Extracted data |

*** Begin section ***

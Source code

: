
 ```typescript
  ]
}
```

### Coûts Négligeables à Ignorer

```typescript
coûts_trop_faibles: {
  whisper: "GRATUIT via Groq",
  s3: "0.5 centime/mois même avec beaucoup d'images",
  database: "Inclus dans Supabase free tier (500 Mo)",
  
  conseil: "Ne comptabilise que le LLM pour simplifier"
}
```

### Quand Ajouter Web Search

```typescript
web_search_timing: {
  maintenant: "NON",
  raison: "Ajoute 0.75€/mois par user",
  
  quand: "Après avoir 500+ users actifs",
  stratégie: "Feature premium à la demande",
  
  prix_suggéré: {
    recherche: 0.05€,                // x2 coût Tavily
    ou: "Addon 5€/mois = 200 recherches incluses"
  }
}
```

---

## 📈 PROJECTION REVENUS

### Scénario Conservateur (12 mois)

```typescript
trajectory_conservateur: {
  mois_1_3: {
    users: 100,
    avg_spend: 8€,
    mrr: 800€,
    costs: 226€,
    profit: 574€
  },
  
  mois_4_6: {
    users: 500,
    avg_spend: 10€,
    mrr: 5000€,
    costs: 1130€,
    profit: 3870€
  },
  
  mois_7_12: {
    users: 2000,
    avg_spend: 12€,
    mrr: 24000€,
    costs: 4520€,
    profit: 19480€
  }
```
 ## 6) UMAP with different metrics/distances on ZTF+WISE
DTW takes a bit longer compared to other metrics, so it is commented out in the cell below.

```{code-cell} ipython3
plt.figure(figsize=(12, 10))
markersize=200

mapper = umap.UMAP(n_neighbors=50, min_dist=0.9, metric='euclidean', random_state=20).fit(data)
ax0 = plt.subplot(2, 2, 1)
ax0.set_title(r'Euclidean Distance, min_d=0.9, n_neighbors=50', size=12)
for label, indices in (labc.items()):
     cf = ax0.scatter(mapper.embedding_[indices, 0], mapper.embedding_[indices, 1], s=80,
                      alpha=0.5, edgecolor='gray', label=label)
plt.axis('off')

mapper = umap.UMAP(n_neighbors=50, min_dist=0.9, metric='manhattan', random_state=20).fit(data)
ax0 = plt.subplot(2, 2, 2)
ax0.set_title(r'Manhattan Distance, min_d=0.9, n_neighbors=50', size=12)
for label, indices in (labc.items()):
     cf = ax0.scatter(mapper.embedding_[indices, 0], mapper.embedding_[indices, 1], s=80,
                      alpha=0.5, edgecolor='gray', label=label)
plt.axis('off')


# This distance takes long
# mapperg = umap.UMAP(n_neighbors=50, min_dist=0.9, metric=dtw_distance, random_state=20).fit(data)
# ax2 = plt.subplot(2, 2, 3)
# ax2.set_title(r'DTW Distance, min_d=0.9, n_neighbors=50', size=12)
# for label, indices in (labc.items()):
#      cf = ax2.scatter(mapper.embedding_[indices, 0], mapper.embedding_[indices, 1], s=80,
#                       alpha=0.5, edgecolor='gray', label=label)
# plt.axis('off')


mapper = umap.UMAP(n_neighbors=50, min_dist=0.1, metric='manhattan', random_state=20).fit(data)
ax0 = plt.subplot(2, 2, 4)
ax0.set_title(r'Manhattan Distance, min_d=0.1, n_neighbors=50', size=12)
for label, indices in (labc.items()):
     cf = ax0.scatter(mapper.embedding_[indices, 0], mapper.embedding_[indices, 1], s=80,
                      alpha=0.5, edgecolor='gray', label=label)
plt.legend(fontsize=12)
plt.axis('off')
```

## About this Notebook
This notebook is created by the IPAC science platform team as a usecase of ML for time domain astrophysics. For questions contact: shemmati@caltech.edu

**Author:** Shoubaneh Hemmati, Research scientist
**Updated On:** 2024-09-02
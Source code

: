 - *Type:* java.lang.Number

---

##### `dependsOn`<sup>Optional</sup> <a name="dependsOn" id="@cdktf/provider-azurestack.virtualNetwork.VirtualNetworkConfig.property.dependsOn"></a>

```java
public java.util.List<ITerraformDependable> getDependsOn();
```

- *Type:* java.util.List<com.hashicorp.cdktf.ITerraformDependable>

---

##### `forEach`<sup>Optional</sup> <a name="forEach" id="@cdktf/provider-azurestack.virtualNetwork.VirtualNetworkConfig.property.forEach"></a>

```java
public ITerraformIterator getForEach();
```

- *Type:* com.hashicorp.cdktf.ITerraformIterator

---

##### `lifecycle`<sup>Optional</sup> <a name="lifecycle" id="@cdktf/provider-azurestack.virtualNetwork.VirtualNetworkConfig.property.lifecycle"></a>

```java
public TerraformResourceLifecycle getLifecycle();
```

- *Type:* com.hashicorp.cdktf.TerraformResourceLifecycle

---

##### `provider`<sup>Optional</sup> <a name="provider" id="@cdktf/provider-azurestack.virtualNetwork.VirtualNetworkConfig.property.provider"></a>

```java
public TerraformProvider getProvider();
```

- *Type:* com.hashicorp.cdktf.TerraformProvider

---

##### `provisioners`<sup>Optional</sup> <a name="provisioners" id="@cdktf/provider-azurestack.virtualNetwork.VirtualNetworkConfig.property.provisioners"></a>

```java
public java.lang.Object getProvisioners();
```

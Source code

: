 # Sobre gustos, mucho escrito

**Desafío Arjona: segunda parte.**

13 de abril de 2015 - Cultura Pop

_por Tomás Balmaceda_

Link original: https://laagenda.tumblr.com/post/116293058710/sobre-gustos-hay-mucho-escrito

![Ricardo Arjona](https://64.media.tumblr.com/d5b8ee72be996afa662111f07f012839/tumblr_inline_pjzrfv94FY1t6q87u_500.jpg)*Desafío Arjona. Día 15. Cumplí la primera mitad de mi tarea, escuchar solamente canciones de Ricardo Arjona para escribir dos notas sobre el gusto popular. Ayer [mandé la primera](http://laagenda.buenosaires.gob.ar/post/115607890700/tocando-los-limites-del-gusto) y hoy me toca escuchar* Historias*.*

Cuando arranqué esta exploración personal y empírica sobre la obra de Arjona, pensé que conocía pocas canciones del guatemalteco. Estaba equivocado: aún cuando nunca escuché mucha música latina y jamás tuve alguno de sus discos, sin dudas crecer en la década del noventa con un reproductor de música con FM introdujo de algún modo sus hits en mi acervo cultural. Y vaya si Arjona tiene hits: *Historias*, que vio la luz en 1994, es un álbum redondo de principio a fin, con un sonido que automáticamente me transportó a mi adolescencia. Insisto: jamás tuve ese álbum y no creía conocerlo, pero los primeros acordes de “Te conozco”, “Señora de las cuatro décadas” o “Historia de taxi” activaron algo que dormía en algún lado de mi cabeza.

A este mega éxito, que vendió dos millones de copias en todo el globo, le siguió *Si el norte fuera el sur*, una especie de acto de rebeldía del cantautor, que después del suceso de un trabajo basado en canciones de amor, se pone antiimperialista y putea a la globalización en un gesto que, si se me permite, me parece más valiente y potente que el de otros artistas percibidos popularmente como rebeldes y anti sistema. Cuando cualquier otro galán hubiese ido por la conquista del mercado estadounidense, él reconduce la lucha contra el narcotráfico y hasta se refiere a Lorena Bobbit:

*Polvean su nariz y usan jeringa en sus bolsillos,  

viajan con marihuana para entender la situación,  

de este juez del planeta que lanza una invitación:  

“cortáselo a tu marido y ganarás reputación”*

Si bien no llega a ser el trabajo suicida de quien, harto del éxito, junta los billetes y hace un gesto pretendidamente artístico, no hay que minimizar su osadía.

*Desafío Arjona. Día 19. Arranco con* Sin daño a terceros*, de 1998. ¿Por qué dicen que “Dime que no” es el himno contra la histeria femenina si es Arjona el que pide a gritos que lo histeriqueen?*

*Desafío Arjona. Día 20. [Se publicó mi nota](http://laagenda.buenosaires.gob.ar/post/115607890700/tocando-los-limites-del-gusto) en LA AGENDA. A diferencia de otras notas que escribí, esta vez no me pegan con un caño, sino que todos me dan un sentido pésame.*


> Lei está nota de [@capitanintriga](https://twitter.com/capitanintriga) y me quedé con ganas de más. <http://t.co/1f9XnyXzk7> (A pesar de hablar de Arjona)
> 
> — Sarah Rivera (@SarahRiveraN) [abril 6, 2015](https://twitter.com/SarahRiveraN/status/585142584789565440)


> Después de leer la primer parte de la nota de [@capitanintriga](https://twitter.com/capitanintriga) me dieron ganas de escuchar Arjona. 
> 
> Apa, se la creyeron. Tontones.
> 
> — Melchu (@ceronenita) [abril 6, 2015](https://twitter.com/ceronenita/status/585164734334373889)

*** End section ***

What needs to be done |
If a line falls between the first line of the records and the line containing "## 6) UMAP with", inclusive, repeat it exactly; leave out all others.

Reply |
Source code

:
 ```typescript
  ]
}
```

### Coûts Négligeables à Ignorer

```typescript
coûts_trop_faibles: {
  whisper: "GRATUIT via Groq",
  s3: "0.5 centime/mois même avec beaucoup d'images",
  database: "Inclus dans Supabase free tier (500 Mo)",
  
  conseil: "Ne comptabilise que le LLM pour simplifier"
}
```

### Quand Ajouter Web Search

```typescript
web_search_timing: {
  maintenant: "NON",
  raison: "Ajoute 0.75€/mois par user",
  
  quand: "Après avoir 500+ users actifs",
  stratégie: "Feature premium à la demande",
  
  prix_suggéré: {
    recherche: 0.05€,                // x2 coût Tavily
    ou: "Addon 5€/mois = 200 recherches incluses"
  }
}
```

---

## 📈 PROJECTION REVENUS

### Scénario Conservateur (12 mois)

```typescript
trajectory_conservateur: {
  mois_1_3: {
    users: 100,
    avg_spend: 8€,
    mrr: 800€,
    costs: 226€,
    profit: 574€
  },
  
  mois_4_6: {
    users: 500,
    avg_spend: 10€,
    mrr: 5000€,
    costs: 1130€,
    profit: 3870€
  },
  
  mois_7_12: {
    users: 2000,
    avg_spend: 12€,
    mrr: 24000€,
    costs: 4520€,
    profit: 19480€
  }
```
 ## 6) UMAP with different metrics/distances on ZTF+WISE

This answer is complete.